START Stored data

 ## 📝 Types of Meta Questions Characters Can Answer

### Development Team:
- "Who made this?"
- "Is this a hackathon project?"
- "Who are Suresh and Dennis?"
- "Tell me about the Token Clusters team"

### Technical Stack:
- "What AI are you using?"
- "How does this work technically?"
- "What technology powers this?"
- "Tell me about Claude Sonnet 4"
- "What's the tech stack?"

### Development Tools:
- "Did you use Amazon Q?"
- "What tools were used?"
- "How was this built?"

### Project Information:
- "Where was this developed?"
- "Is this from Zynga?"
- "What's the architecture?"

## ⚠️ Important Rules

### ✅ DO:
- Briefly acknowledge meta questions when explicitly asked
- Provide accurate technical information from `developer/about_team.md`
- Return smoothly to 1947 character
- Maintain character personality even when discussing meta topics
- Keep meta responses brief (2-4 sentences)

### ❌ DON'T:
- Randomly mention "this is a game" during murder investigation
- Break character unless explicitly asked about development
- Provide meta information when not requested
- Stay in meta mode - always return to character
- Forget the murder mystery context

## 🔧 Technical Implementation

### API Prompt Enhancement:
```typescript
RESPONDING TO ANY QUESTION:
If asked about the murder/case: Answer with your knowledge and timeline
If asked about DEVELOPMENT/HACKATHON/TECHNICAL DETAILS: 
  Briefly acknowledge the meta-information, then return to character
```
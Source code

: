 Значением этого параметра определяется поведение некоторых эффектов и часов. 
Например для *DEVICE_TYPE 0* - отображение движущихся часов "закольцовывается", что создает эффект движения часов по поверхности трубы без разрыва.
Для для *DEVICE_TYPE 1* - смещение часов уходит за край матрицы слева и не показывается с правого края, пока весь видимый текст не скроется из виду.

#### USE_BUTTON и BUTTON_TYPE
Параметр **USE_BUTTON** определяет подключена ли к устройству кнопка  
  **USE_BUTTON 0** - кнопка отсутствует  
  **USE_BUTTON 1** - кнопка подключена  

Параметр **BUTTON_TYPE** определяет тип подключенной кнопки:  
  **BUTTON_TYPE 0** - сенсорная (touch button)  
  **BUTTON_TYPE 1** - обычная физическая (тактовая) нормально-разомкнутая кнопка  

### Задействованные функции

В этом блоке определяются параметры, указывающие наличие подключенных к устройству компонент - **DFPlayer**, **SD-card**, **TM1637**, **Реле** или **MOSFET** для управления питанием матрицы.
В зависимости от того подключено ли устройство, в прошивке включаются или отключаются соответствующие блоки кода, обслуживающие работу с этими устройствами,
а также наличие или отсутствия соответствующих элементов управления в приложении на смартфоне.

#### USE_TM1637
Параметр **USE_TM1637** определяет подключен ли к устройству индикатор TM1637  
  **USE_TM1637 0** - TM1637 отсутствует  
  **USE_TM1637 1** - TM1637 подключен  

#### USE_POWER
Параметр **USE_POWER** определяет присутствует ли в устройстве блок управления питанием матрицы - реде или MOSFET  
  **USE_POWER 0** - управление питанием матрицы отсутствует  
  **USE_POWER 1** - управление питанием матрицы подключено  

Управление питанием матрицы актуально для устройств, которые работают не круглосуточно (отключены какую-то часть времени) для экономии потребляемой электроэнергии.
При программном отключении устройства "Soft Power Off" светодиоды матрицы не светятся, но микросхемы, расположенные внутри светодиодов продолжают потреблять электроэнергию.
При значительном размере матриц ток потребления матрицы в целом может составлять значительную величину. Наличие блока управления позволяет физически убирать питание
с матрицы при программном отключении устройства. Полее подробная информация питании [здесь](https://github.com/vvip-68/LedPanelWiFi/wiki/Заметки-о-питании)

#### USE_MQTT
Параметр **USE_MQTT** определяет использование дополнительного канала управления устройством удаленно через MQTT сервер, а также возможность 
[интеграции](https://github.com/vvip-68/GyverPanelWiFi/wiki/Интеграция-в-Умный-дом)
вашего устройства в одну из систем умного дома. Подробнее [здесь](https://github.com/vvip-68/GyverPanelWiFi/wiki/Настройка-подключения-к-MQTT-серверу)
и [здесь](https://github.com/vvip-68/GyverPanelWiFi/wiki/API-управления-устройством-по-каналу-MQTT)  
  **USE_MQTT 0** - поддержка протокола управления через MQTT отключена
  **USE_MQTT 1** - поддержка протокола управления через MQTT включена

END Stored data

Work task:
Would you state how many lines of the data above hold the string "устройством"? Reply with the number alone.

Solution to this exercise:
2